What is required
Lines with the string "screen" must each be copied from the listing.

Record extracts

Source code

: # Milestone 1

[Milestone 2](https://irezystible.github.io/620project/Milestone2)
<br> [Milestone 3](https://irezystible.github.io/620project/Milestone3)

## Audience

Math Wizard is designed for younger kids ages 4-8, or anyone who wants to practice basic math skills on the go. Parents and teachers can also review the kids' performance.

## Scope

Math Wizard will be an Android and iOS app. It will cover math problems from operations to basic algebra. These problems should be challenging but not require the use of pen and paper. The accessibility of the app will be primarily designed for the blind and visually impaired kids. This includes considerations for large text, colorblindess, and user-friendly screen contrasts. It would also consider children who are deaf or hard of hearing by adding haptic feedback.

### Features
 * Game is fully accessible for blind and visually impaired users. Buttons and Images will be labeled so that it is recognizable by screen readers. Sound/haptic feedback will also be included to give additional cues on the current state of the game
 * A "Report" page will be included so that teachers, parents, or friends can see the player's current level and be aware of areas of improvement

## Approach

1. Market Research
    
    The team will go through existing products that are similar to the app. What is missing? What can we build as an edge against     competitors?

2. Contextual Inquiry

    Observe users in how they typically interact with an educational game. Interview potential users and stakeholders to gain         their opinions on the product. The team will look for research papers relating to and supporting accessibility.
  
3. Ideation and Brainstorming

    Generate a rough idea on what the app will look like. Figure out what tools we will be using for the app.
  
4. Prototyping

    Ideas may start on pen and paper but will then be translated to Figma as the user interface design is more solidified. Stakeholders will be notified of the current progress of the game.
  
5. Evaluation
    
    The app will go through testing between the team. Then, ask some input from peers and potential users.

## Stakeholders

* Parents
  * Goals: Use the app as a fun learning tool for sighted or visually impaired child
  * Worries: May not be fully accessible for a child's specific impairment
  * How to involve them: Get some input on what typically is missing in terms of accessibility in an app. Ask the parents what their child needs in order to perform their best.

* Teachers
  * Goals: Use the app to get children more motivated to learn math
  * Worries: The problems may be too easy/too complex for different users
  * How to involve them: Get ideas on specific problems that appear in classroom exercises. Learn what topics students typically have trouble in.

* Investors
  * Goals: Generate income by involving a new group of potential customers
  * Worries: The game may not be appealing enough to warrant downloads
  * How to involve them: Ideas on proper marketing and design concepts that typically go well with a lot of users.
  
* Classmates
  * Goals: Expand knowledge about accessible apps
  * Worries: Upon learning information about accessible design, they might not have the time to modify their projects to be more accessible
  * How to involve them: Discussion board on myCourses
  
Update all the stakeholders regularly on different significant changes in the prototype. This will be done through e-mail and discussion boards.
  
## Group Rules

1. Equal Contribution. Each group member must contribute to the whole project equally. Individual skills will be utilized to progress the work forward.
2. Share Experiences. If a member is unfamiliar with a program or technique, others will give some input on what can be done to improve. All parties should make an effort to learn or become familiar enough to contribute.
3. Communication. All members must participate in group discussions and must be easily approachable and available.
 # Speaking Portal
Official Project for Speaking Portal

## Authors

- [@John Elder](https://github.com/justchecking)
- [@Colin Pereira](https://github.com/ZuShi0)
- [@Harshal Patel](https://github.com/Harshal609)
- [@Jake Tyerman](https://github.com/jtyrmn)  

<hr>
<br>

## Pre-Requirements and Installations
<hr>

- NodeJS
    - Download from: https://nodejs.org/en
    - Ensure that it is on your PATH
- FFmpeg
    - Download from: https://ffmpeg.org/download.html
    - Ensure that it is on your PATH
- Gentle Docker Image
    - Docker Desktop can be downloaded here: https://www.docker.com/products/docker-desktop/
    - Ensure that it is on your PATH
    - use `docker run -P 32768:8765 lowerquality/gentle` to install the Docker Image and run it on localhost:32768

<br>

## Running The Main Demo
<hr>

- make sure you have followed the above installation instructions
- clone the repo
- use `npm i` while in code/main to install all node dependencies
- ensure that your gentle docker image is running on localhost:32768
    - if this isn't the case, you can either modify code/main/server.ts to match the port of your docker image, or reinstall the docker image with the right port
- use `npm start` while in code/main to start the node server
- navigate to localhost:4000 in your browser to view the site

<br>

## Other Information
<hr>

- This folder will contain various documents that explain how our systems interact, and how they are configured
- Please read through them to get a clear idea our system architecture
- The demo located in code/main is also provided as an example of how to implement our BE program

Reply
Math Wizard will be an Android and iOS app. It will cover math problems from operations to basic algebra. These problems should be challenging but not require the use of pen and paper. The accessibility of the app will be primarily designed for the blind and visually impaired kids. This includes considerations for large text, colorblindess, and user-friendly screen contrasts. It would also consider children who are deaf or hard of hearing by adding haptic feedback.
 * Game is fully accessible for blind and visually impaired users. Buttons and Images will be labeled so that it is recognizable by screen readers. Sound/haptic feedback will also be included to give additional cues on the current state of the game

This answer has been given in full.